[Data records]
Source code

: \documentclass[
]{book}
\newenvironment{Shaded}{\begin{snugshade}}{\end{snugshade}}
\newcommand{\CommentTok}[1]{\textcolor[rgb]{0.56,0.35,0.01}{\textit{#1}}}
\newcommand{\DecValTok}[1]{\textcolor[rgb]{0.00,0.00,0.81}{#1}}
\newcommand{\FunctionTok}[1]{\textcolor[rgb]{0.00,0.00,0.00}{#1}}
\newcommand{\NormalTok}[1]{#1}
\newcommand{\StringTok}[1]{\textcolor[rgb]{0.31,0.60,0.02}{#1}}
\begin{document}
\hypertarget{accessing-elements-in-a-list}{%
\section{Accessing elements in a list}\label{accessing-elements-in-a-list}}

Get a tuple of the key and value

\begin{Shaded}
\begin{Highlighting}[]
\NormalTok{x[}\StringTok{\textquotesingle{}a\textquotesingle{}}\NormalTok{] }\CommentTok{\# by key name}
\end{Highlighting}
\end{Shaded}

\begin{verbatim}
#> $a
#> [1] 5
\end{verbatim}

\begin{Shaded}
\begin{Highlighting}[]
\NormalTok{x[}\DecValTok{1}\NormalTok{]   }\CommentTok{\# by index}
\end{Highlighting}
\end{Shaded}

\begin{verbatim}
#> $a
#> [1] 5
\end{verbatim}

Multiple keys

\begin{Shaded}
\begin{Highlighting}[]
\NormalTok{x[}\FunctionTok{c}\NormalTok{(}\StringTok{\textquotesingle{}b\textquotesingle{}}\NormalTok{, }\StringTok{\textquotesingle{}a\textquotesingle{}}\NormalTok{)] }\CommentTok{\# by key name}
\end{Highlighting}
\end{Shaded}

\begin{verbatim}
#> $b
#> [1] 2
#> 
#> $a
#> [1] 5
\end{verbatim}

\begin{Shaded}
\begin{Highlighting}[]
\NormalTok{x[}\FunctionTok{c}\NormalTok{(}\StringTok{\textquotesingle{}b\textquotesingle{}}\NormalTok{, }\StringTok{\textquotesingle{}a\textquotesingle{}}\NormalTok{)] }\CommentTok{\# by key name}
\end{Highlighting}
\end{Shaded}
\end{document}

# EXERCISE DETAILS
Go through the entries above and restate each one exactly.

# COMPLETED TASK
Source code

: \documentclass[
]{book}
\newenvironment{Shaded}{\begin{snugshade}}{\end{snugshade}}
\newcommand{\CommentTok}[1]{\textcolor[rgb]{0.56,0.35,0.01}{\textit{#1}}}
\newcommand{\DecValTok}[1]{\textcolor[rgb]{0.00,0.00,0.81}{#1}}
\newcommand{\FunctionTok}[1]{\textcolor[rgb]{0.00,0.00,0.00}{#1}}
\newcommand{\NormalTok}[1]{#1}
\newcommand{\StringTok}[1]{\textcolor[rgb]{0.31,0.60,0.02}{#1}}
\begin{document}
\hypertarget{accessing-elements-in-a-list}{%
\section{Accessing elements in a list}\label{accessing-elements-in-a-list}}

Get a tuple of the key and value

\begin{Shaded}
\begin{Highlighting}[]
\NormalTok{x[}\StringTok{\textquotesingle{}a\textquotesingle{}}\NormalTok{] }\CommentTok{\# by key name}
\end{Highlighting}
\end{Shaded}

\begin{verbatim}
#> $a
#> [1] 5
\end{verbatim}

\begin{Shaded}
\begin{Highlighting}[]
\NormalTok{x[}\DecValTok{1}\NormalTok{]   }\CommentTok{\# by index}
\end{Highlighting}
\end{Shaded}

\begin{verbatim}
#> $a
#> [1] 5
\end{verbatim}

Multiple keys

\begin{Shaded}
\begin{Highlighting}[]
\NormalTok{x[}\FunctionTok{c}\NormalTok{(}\StringTok{\textquotesingle{}b\textquotesingle{}}\NormalTok{, }\StringTok{\textquotesingle{}a\textquotesingle{}}\NormalTok{)] }\CommentTok{\# by key name}
\end{Highlighting}
\end{Shaded}

\begin{verbatim}
#> $b
#> [1] 2
#> 
#> $a
#> [1] 5
\end{verbatim}

\begin{Shaded}
\begin{Highlighting}[]
\NormalTok{x[}\FunctionTok{c}\NormalTok{(}\StringTok{\textquotesingle{}b\textquotesingle{}}\NormalTok{, }\StringTok{\textquotesingle{}a\textquotesingle{}}\NormalTok{)] }\CommentTok{\# by key name}
\end{Highlighting}
\end{Shaded}
\end{document}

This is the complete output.